Pilot-aided GNSS data demodulation performance in realistic channels and urban live tests

Abstract

This paper presents a novel technique to improve data demodulation performance of global navigation satellite system (GNSS) signals with data and pilot signal components (e.g. suitable for Galileo E1B/C open service (OS) signals [1]). This technique is called Pilot-aided data demodulation because it uses the coherence between residual phase errors on the data and the pilot components of the GNSS signal to perform channel estimation.
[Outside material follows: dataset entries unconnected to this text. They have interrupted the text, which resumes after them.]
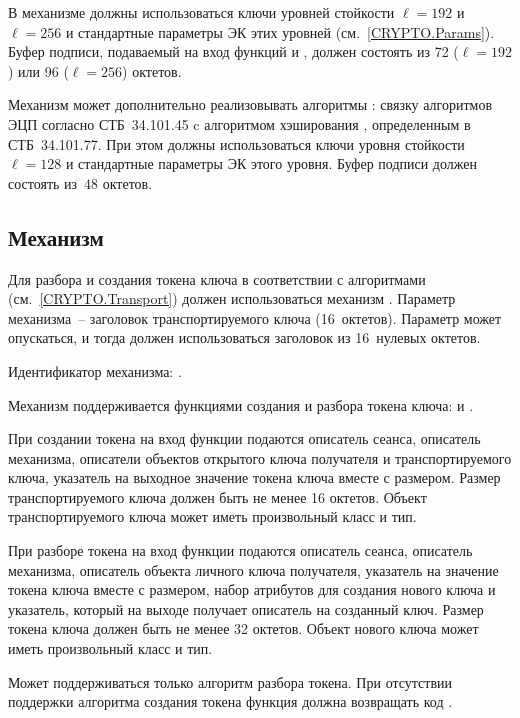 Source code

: В механизме должны использоваться ключи уровней стойкости $\ell=192$
и~$\ell=256$ и стандартные параметры ЭК этих уровней (см.~\ref{CRYPTO.Params}).
% 
Буфер подписи, подаваемый на вход функций  и
, должен состоять из 72 ($\ell=192$) или 96 ($\ell=256$)
октетов.

Механизм может дополнительно реализовывать алгоритмы 
: связку алгоритмов ЭЦП согласно СТБ~34.101.45 c 
алгоритмом хэширования , определенным в СТБ~34.101.77.
При этом должны использоваться ключи уровня стойкости~$\ell=128$ и стандартные
параметры ЭК этого уровня. Буфер подписи должен состоять из~$48$ октетов.

\subsection{Механизм }\label{CRYPTOKI.Transport}

Для разбора и создания токена ключа в соответствии с
алгоритмами~ (см.~\ref{CRYPTO.Transport}) должен
использоваться механизм .
%
Параметр механизма~-- заголовок транспортируемого ключа (16~октетов). Параметр
может опускаться, и тогда должен использоваться заголовок из 16~нулевых октетов.

Идентификатор механизма: .

Механизм поддерживается функциями создания и разбора токена ключа:
 и .

При создании токена на вход функции  подаются
описатель сеанса, описатель механизма, описатели объектов открытого ключа
получателя и транспортируемого ключа, указатель на
выходное значение токена ключа вместе с размером.
Размер транспортируемого ключа должен быть не менее 16 октетов.
Объект транспортируемого ключа может иметь произвольный класс и тип.

При разборе токена на вход функции  подаются
описатель сеанса, описатель механизма, описатель объекта личного ключа
получателя, указатель на значение токена ключа вместе с размером,
набор атрибутов для создания нового ключа и указатель,
который на выходе получает описатель на созданный ключ.
Размер токена ключа должен быть не менее 32 октетов.
Объект нового ключа может иметь произвольный класс и тип.

Может поддерживаться только алгоритм разбора токена.
При отсутствии поддержки алгоритма создания токена
функция  должна возвращать код 
.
Differently from standard techniques [2], where the carrier phase of the received signal is tracked by means of a phase locked loop (PLL) on the pilot component and such estimation is used to control the data correlators, the pilot aided technique does not necessarily requires a PLL, but it can work as well with a simple and more robust frequency locked loop (FLL) or just with open loop frequency estimation. This is particularly valuable in challenging environments, such as urban scenarios, where the phase lock is hard to be maintained for long periods. The main advantage of this technique is clearly visible in terms of page error rate under fades and multipath. In open sky scenarios and additive white Gaussian noise (AWGN) assumption, it exploits the data plus pilot combination, doubling de-facto the power of the received signal with respect to the single data-less component, but it also introduces additional noise (similar to squaring losses) due to the non-linear operations between data and pilot prompt correlators. The output of such technique can then be used to feed the proper decoder according to the coding scheme adopted in the GNSS navigation message (e.g. Viterbi decoder for E1B).